Did you try to train an RNN-t model with encoder frozen? Does RNN-t converges better if encoder is trainable?

Generally our training recipe involves finetuning an encoder with very small lr for few thousands of steps. With this scenario on multiple languages, finetuning from En ASR encoder, RNNTs showed better performance. Unfortunately we cannot comment on exact WER improvement as its type of data, language and hp dependent.

I heard that CTC head of hybrid model may perform better than pure CTC model trained on the same data. Have you noticed this effect?

Yes CTC with a hybrid RNNT-CTC performs better and also converges faster than just CTC training. Also you may alternatively try finetuning CTC from an RNNT encoder as well.

Should I consider different metrics to determine if performance of my RNN-t model is negatively affected by "bad" prednet but not by audio encoder?

Very good question, @titu1994 / @VahidooX do you know? Also pls add if I am missing any points.

kokamido commented 8 months ago

@titu1994 , @VahidooX , could you share your views and experiences about this? Do you know the way to align an impact of the predent on the RNN-t's quality with "usual" LM metrics of the predent? Maybe I can just use prednet's quality on the next token prediction task as a proxy metric?
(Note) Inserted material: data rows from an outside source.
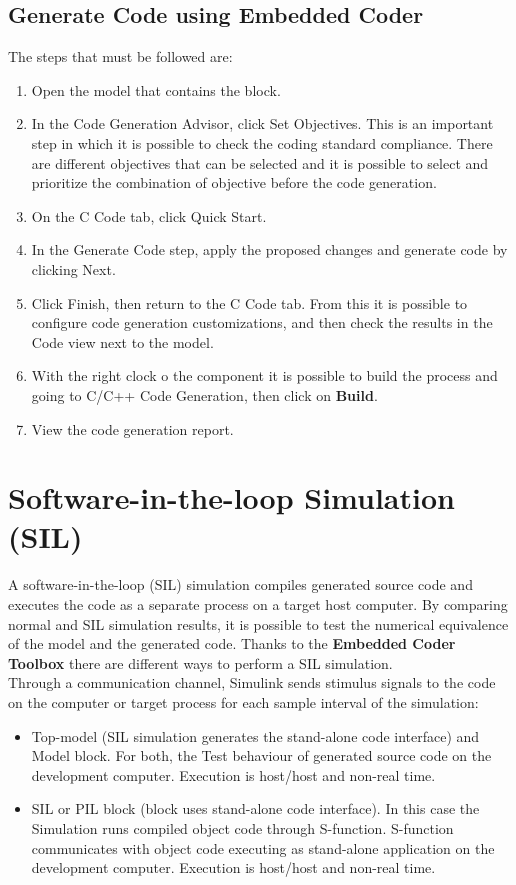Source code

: \documentclass[12pt,a4paper]{report}
\begin{document}
\subsection{Generate Code using Embedded Coder}
The steps that must be followed are:
\begin{enumerate}
	\item Open the model that contains the block. 
	\item In the Code Generation Advisor, click Set Objectives. This is an important step in which it is possible to check the coding standard compliance. There are different objectives that can be selected and it is possible to select and prioritize the combination of objective before the code generation.
	\item On the C Code tab, click Quick Start.
	\item In the Generate Code step, apply the proposed changes and generate code by clicking Next.
	\item Click Finish, then return to the C Code tab. From this it is possible to configure code generation customizations, and then check the results in the Code view next to the model.
	\item With the right clock o the component it is possible to build the process and going to C/C++ Code Generation, then click on \textbf{Build}.
	\item View the code generation report.
\end{enumerate}
\section{Software-in-the-loop Simulation (SIL)}
A software-in-the-loop (SIL) simulation compiles generated source code and executes the code as a separate process on a target host computer. By comparing normal and SIL simulation results, it is possible to test the numerical equivalence of the model and the generated code.
Thanks to the \textbf{Embedded Coder Toolbox} there are different ways to perform a SIL simulation. \\
Through a communication channel, Simulink sends stimulus signals to the code on the computer or target process for each sample interval of the simulation:

\begin{itemize}
	\item Top-model (SIL simulation generates the stand-alone code interface) and Model block. For both, the Test behaviour of generated source code on the development computer. Execution is host/host and non-real time.
	
	\item SIL or PIL block (block uses stand-alone code interface). In this case the Simulation runs compiled object code through S-function. S-function communicates with object code executing as stand-alone application on the development computer. Execution is host/host and non-real time.
\end{itemize}
\end{document}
titu1994 commented 8 months ago

I think nithin covered it pretty well.

Using prednet as an lm doesn't work unless you are using the Hybrid Autoregressive Transducer decoder instead of the original one. The original prednet has not just language token prediction but also fused blank tokens prediction, and it skews the next token prediction into two separate logic paths, which you can't really separate due to the global softmax. HAT has different heads for token and blank prediction so it's safer to use the lm head as a pure lm to determine entropy or negative log likelihood

vadimkantorov commented 8 months ago

@titu1994 I guess one could also ask a more general question: to which extent is the LM learned in transducer-like models is actually benefitting from being a strong LM (with high metrics traditionally measured for LMs like perplexity or some next-token prediction metrics)? Maybe one way to test would be to freeze the LM in transducer and learn a linear probe for next-token prediction task? Have you tried doing that?

Probably, this question is better tried in more shallow fusion of acoustic-model scores and language-model scores. Do you know of any literature that studied this question systematically?
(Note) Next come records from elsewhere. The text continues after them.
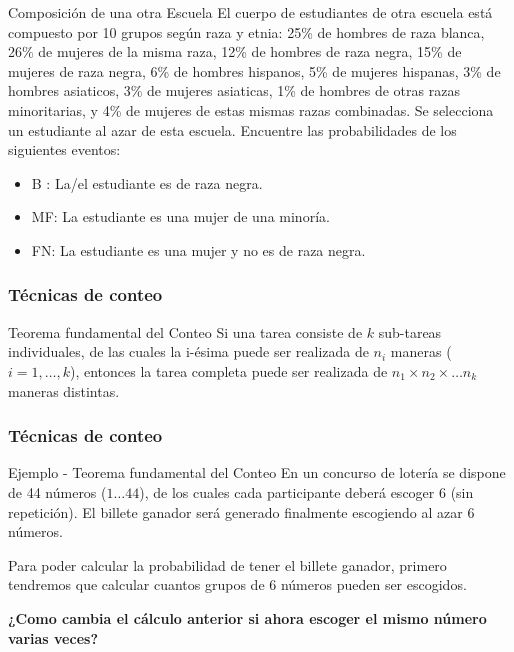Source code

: \documentclass[table]{beamer}
\begin{document}
\begin{frame}
	 \begin{block}{Composición de una otra Escuela}
		El cuerpo de estudiantes de otra escuela está compuesto por 10 grupos según raza y etnia: 25\% de hombres de raza blanca, 26\% de mujeres de la misma raza, 12\% de hombres de raza negra, 15\% de mujeres de raza negra, 6\% de hombres hispanos, 5\% de mujeres hispanas, 3\% de hombres asiaticos, 3\% de mujeres asiaticas, 1\% de hombres de otras razas minoritarias, y 4\% de mujeres de estas mismas razas combinadas.
Se selecciona un estudiante al azar de esta escuela.
Encuentre las probabilidades de los siguientes eventos:
	\begin{itemize}
		\item B : La/el estudiante es de raza negra.
		\item MF: La estudiante es una mujer de una minoría.
		\item FN: La estudiante es una mujer y no es de raza negra.
	\end{itemize}

    \end{block}
\end{frame}


\begin{frame}
    \frametitle{Técnicas de conteo}

	\begin{block}{Teorema fundamental del Conteo}
		Si una tarea consiste de $k$ sub-tareas individuales, de las cuales la i-ésima puede ser realizada de $n_i$ maneras ($i= 1,\ldots ,k$), entonces la tarea completa puede ser realizada  de $n_1\times n_2\times \ldots n_k$ maneras distintas. 
	\end{block}
	
\end{frame}



\begin{frame}
    \frametitle{Técnicas de conteo}

	\begin{block}{Ejemplo - Teorema fundamental del Conteo}
		En un concurso de lotería se dispone de 44 números ($1\ldots 44$), de los cuales cada participante deberá escoger $6$ (sin repetición). El billete ganador será generado finalmente escogiendo al azar 6 números.

	Para poder calcular la probabilidad de tener el billete ganador, primero tendremos que calcular cuantos grupos de 6 números pueden ser escogidos.
		
	\end{block}
	\pause
\textbf{¿Como cambia el cálculo anterior si ahora escoger el mismo número varias veces?}

\end{frame}
\end{document}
If a good LM leads to better ASR quality, then it would seem logical to try to get a larger pretrained LM (at least in the quest of getting the bestest WERs and reusing the LLMs pretrained on a larger corpus)
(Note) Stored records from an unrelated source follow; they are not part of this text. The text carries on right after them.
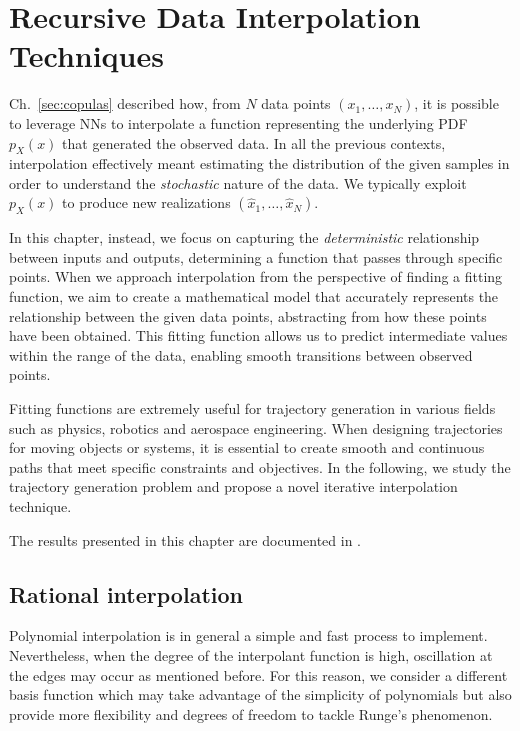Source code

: \chapter{Recursive Data Interpolation Techniques} %
\label{sec:data interpolation}



Ch.~\ref{sec:copulas} described how, from $N$ data points $(x_1,\dots, x_N)$, it is possible to leverage NNs to interpolate a function representing the underlying PDF $p_X(x)$ that generated the observed data. In all the previous contexts, interpolation effectively meant estimating the distribution of the given samples in order to understand the \textit{stochastic} nature of the data. We typically exploit $p_X(x)$ to produce new realizations $(\hat{x}_1,\dots, \hat{x}_N)$.

In this chapter, instead, we focus on capturing the \textit{deterministic} relationship between inputs and outputs, determining a function that passes through specific points. 
When we approach interpolation from the perspective of finding a fitting function, we aim to create a mathematical model that accurately represents the relationship between the given data points, abstracting from how these points have been obtained. 
This fitting function allows us to predict intermediate values within the range of the data, enabling smooth transitions between observed points.

Fitting functions are extremely useful for trajectory generation in various fields such as physics, robotics and aerospace engineering. When designing trajectories for moving objects or systems, it is essential to create smooth and continuous paths that meet specific constraints and objectives.
In the following, we study the trajectory generation problem and propose a novel iterative interpolation technique.

The results presented in this chapter are documented in \cite{Letizia2020_rst, LetiziaRobotics, 9525383}.

\label{sec:rst}








\section{Rational interpolation} 
\label{sec:rst_rrst}
Polynomial interpolation is in general a simple and fast process to implement. Nevertheless, when the degree of the interpolant function is high, oscillation at the edges may occur as mentioned before. For this reason, we consider a different basis function which may take advantage of the simplicity of polynomials but also provide more flexibility and degrees of freedom to tackle Runge's phenomenon.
On the other hand, it might be that with strong AM, the LM in transducer models just learns to correct certain input phrases if acoustic model struggles to get them right. So it would be very interesting to learn of some study on this.

titu1994 commented 8 months ago

Transducer LM is not at all necessary to be strong. Infact, there's a Microsoft paper which says a stateless conv1d with fixed context size of just 2 tokens (current and previous token), can get almost same performance as a full fledged LSTM decoder.

In our experience, acoustic model is the primary source of measurable improvement. A linear probe experiment sounds cool, but I don't expect superb results on perplexity.

In NeMo, we also implement stateless decoder for TDT.

vadimkantorov commented 8 months ago

This is very interesting and rather counter-intuitive as it somehow goes against the obvious idea of taking some a pretrained powerful LM :) - similar to how re-ranking can be done with large LMs

github-actions[bot] commented 7 months ago

This issue is stale because it has been open for 30 days with no activity. Remove stale label or comment or this will be closed in 7 days.

github-actions[bot] commented 7 months ago

This issue was closed because it has been inactive for 7 days since being marked as stale.